* _What to produce_
Write out again, exactly, the lines below starting at the one with "And a simple" and ending at the one with "Studio Code with".

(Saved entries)
╭──

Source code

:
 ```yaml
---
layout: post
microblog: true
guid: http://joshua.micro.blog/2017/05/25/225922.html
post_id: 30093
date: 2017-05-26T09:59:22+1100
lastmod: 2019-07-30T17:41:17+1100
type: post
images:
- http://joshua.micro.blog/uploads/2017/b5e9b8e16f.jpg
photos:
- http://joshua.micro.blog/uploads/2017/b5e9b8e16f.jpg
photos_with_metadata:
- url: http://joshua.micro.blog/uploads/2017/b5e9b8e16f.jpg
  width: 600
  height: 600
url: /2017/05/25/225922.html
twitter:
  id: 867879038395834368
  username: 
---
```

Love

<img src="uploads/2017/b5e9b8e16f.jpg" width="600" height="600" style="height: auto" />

╰──
╭──

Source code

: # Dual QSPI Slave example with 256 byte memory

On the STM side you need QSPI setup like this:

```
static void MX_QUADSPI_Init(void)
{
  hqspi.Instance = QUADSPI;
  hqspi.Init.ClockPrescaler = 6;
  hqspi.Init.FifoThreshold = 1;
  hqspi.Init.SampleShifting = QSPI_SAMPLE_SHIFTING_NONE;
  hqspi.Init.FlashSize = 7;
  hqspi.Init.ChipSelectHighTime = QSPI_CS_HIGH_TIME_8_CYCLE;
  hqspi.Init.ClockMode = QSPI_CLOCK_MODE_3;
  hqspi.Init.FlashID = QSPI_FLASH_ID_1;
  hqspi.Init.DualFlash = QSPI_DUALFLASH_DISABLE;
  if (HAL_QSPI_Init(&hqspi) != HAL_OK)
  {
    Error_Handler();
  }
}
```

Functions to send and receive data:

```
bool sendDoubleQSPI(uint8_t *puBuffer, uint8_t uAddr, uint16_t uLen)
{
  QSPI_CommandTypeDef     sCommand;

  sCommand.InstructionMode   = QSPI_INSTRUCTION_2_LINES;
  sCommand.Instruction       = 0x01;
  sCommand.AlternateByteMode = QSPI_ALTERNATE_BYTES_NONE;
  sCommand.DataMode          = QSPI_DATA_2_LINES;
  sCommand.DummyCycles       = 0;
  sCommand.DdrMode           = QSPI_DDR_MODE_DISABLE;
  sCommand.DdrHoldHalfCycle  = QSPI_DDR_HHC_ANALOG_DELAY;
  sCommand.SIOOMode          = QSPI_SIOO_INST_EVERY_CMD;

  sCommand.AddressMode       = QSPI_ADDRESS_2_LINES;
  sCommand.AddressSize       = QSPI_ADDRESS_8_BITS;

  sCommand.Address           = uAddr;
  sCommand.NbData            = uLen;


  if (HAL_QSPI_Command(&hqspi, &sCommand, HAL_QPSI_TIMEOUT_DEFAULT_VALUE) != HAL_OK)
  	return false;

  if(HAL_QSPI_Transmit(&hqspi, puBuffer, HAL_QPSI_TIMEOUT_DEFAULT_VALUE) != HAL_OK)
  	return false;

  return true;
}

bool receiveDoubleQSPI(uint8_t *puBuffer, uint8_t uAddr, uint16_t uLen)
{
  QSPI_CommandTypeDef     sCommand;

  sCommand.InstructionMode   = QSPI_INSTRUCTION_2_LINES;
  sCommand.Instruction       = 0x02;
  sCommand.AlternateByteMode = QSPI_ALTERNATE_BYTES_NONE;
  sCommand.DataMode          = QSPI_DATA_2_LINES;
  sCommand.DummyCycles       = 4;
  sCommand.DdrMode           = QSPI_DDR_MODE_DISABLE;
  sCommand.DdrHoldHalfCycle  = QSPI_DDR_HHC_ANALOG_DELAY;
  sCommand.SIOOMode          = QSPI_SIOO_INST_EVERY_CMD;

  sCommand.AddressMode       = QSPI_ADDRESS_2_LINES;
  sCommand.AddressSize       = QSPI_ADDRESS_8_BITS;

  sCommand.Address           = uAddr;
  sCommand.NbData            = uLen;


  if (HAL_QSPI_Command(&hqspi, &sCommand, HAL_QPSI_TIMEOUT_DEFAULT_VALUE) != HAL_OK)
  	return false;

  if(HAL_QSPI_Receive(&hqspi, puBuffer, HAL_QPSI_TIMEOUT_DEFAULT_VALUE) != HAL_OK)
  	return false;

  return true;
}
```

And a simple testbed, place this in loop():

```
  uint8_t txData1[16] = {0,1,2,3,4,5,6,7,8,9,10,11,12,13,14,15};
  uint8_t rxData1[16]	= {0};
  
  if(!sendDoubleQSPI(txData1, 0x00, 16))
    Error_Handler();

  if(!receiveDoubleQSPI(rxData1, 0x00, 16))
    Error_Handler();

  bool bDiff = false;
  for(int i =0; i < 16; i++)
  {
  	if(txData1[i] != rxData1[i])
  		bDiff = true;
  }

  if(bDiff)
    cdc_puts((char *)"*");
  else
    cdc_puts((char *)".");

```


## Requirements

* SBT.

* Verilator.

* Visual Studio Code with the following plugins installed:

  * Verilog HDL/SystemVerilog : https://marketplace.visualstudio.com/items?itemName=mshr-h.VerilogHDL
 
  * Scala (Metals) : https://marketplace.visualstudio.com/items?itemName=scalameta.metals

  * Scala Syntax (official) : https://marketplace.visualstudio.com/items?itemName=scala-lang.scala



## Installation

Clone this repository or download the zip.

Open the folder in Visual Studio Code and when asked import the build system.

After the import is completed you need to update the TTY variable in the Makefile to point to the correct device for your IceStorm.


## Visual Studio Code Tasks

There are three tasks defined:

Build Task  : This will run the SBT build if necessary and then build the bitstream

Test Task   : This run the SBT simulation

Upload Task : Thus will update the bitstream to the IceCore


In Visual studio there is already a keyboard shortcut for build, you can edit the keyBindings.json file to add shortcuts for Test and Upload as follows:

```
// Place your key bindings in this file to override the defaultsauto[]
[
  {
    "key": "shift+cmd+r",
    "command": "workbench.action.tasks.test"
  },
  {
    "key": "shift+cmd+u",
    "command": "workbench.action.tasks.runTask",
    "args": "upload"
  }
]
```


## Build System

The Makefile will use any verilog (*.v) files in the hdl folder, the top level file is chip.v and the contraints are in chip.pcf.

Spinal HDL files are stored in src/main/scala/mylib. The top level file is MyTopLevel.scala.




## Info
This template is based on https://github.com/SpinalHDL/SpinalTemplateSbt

╰──

* _Task answer_
And a simple testbed, place this in loop():

```
  uint8_t txData1[16] = {0,1,2,3,4,5,6,7,8,9,10,11,12,13,14,15};
  uint8_t rxData1[16]	= {0};
  
  if(!sendDoubleQSPI(txData1, 0x00, 16))
    Error_Handler();

  if(!receiveDoubleQSPI(rxData1, 0x00, 16))
    Error_Handler();

  bool bDiff = false;
  for(int i =0; i < 16; i++)
  {
  	if(txData1[i] != rxData1[i])
  		bDiff = true;
  }

  if(bDiff)
    cdc_puts((char *)"*");
  else
    cdc_puts((char *)".");

```


## Requirements

* SBT.

* Verilator.

* Visual Studio Code with the following plugins installed:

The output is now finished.